A word-for-word copy of the data is what's wanted; pictures stay out of it.
[[ Provided records open ]]
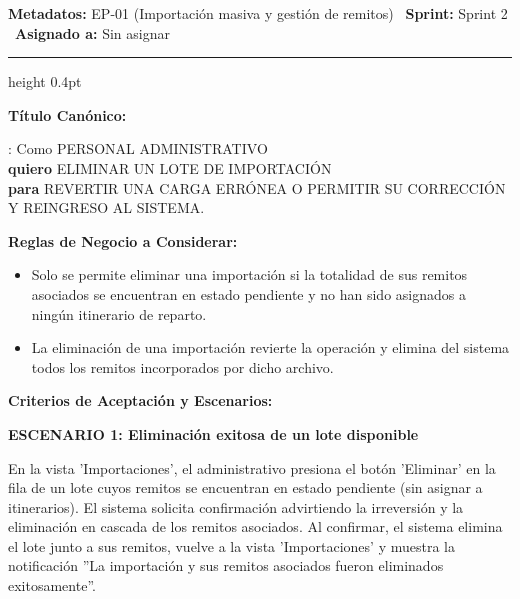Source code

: \documentclass[a4paper,9pt]{article}
\begin{document}
\begin{tcolorbox}[hucard, title={\textbf{HU-40: ELIMINAR UNA IMPORTACIÓN} \hfill \scriptsize \colorbox{tealstatus}{\textbf{\ Accepted\ }} \quad \colorbox{white}{\textcolor{primarydark}{\textbf{\ 5 pts\ }}}}]
\vspace{-1pt}
\noindent\textbf{\footnotesize Metadatos:} EP-01 (Importación masiva y gestión de remitos) \textbar\ \textbf{Sprint:} Sprint 2 \textbar\ \textbf{Asignado a:} Sin asignar\par\vspace{2pt}
\hrule height 0.4pt\par\vspace{3pt}
\noindent\textbf{\footnotesize Título Canónico:}\par\vspace{1pt}
{\small : Como PERSONAL ADMINISTRATIVO \\ \textbf{quiero} ELIMINAR UN LOTE DE IMPORTACIÓN \\ \textbf{para} REVERTIR UNA CARGA ERRÓNEA O PERMITIR SU CORRECCIÓN Y REINGRESO AL SISTEMA.}\par\vspace{3pt}
\noindent\textbf{\footnotesize Reglas de Negocio a Considerar:}\par\vspace{1pt}
{\footnotesize
\begin{itemize}[leftmargin=12pt, nosep, itemsep=1.5pt, topsep=1pt]
\item Solo se permite eliminar una importación si la totalidad de sus remitos asociados se encuentran en estado pendiente y no han sido asignados a ningún itinerario de reparto.
\item La eliminación de una importación revierte la operación y elimina del sistema todos los remitos incorporados por dicho archivo.
\end{itemize}
}\par\vspace{3pt}
\noindent\textbf{\footnotesize Criterios de Aceptación y Escenarios:}\par\vspace{2pt}
{\footnotesize
\noindent\textbf{\textcolor{secondarydark}{ESCENARIO 1:  Eliminación exitosa de un lote disponible}}\par\vspace{1pt}
En la vista 'Importaciones', el administrativo presiona el botón 'Eliminar' en la fila de un lote cuyos remitos se encuentran en estado pendiente (sin asignar a itinerarios). El sistema solicita confirmación advirtiendo la irreversión y la eliminación en cascada de los remitos asociados. Al confirmar, el sistema elimina el lote junto a sus remitos, vuelve a la vista 'Importaciones' y muestra la notificación ''La importación y sus remitos asociados fueron eliminados exitosamente''.\par\vspace{2.5pt}
}
\end{tcolorbox}
\end{document}
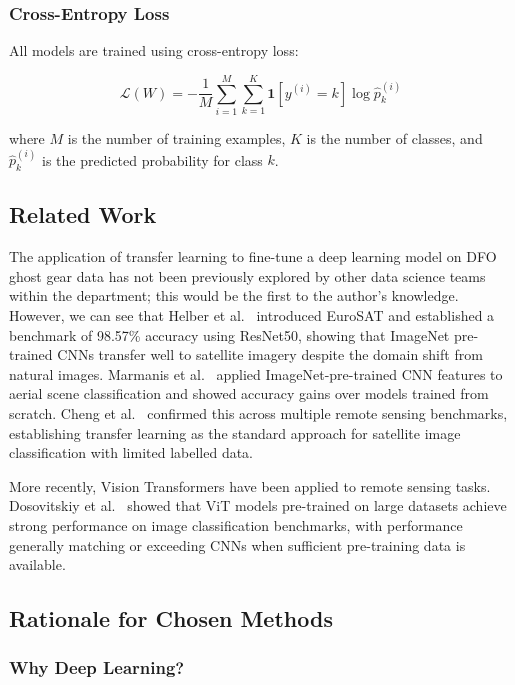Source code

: \documentclass[12pt, letterpaper]{article}
\begin{document}
\subsubsection{Cross-Entropy Loss}

All models are trained using cross-entropy loss:

\begin{equation}
    \mathcal{L}(W) = -\frac{1}{M} \sum_{i=1}^{M} \sum_{k=1}^{K}
    \mathbf{1}[y^{(i)} = k] \log \hat{p}_k^{(i)}
    \label{eq:ce}
\end{equation}

where $M$ is the number of training examples, $K$ is the number of classes, and
$\hat{p}_k^{(i)}$ is the predicted probability for class $k$.

\subsection{Related Work}

The application of transfer learning to fine-tune a deep learning model on DFO ghost gear data has not been previously explored by other data science teams within the department; this would be the first to the author's knowledge. However, we can see that Helber et al.\ \cite{helber2019eurosat} introduced EuroSAT and established a benchmark of 98.57\% accuracy using ResNet50, showing that ImageNet pre-trained CNNs transfer well to satellite imagery despite the domain shift from natural images. 
Marmanis et al.\ \cite{marmanis2016deep} applied ImageNet-pre-trained CNN features to aerial scene classification and showed accuracy gains over models trained from scratch. Cheng et al.\ \cite{cheng2017remote} confirmed this across multiple remote sensing benchmarks, establishing transfer learning as the standard approach for satellite image classification with limited labelled data.

More recently, Vision Transformers have been applied to remote sensing tasks.
Dosovitskiy et al.\ \cite{dosovitskiy2021vit} showed that ViT models pre-trained on large datasets achieve strong performance on image classification benchmarks, with performance generally matching or exceeding CNNs when sufficient pre-training data is available. 

\subsection{Rationale for Chosen Methods}

\subsubsection{Why Deep Learning?}
\end{document}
[[ Provided records closed ]]
Reply:
Source code

: \documentclass[a4paper,9pt]{article}
\begin{document}
\begin{tcolorbox}[hucard, title={\textbf{HU-40: ELIMINAR UNA IMPORTACIÓN} \hfill \scriptsize \colorbox{tealstatus}{\textbf{\ Accepted\ }} \quad \colorbox{white}{\textcolor{primarydark}{\textbf{\ 5 pts\ }}}}]
\vspace{-1pt}
\noindent\textbf{\footnotesize Metadatos:} EP-01 (Importación masiva y gestión de remitos) \textbar\ \textbf{Sprint:} Sprint 2 \textbar\ \textbf{Asignado a:} Sin asignar\par\vspace{2pt}
\hrule height 0.4pt\par\vspace{3pt}
\noindent\textbf{\footnotesize Título Canónico:}\par\vspace{1pt}
{\small : Como PERSONAL ADMINISTRATIVO \\ \textbf{quiero} ELIMINAR UN LOTE DE IMPORTACIÓN \\ \textbf{para} REVERTIR UNA CARGA ERRÓNEA O PERMITIR SU CORRECCIÓN Y REINGRESO AL SISTEMA.}\par\vspace{3pt}
\noindent\textbf{\footnotesize Reglas de Negocio a Considerar:}\par\vspace{1pt}
{\footnotesize
\begin{itemize}[leftmargin=12pt, nosep, itemsep=1.5pt, topsep=1pt]
\item Solo se permite eliminar una importación si la totalidad de sus remitos asociados se encuentran en estado pendiente y no han sido asignados a ningún itinerario de reparto.
\item La eliminación de una importación revierte la operación y elimina del sistema todos los remitos incorporados por dicho archivo.
\end{itemize}
}\par\vspace{3pt}
\noindent\textbf{\footnotesize Criterios de Aceptación y Escenarios:}\par\vspace{2pt}
{\footnotesize
\noindent\textbf{\textcolor{secondarydark}{ESCENARIO 1:  Eliminación exitosa de un lote disponible}}\par\vspace{1pt}
En la vista 'Importaciones', el administrativo presiona el botón 'Eliminar' en la fila de un lote cuyos remitos se encuentran en estado pendiente (sin asignar a itinerarios). El sistema solicita confirmación advirtiendo la irreversión y la eliminación en cascada de los remitos asociados. Al confirmar, el sistema elimina el lote junto a sus remitos, vuelve a la vista 'Importaciones' y muestra la notificación ''La importación y sus remitos asociados fueron eliminados exitosamente''.\par\vspace{2.5pt}
}
\end{tcolorbox}
\end{document}
Source code

: \documentclass[12pt, letterpaper]{article}
\begin{document}
\subsubsection{Cross-Entropy Loss}

All models are trained using cross-entropy loss:

\begin{equation}
    \mathcal{L}(W) = -\frac{1}{M} \sum_{i=1}^{M} \sum_{k=1}^{K}
    \mathbf{1}[y^{(i)} = k] \log \hat{p}_k^{(i)}
    \label{eq:ce}
\end{equation}

where $M$ is the number of training examples, $K$ is the number of classes, and
$\hat{p}_k^{(i)}$ is the predicted probability for class $k$.

\subsection{Related Work}

The application of transfer learning to fine-tune a deep learning model on DFO ghost gear data has not been previously explored by other data science teams within the department; this would be the first to the author's knowledge. However, we can see that Helber et al.\ \cite{helber2019eurosat} introduced EuroSAT and established a benchmark of 98.57\% accuracy using ResNet50, showing that ImageNet pre-trained CNNs transfer well to satellite imagery despite the domain shift from natural images. 
Marmanis et al.\ \cite{marmanis2016deep} applied ImageNet-pre-trained CNN features to aerial scene classification and showed accuracy gains over models trained from scratch. Cheng et al.\ \cite{cheng2017remote} confirmed this across multiple remote sensing benchmarks, establishing transfer learning as the standard approach for satellite image classification with limited labelled data.

More recently, Vision Transformers have been applied to remote sensing tasks.
Dosovitskiy et al.\ \cite{dosovitskiy2021vit} showed that ViT models pre-trained on large datasets achieve strong performance on image classification benchmarks, with performance generally matching or exceeding CNNs when sufficient pre-training data is available. 

\subsection{Rationale for Chosen Methods}

\subsubsection{Why Deep Learning?}
\end{document}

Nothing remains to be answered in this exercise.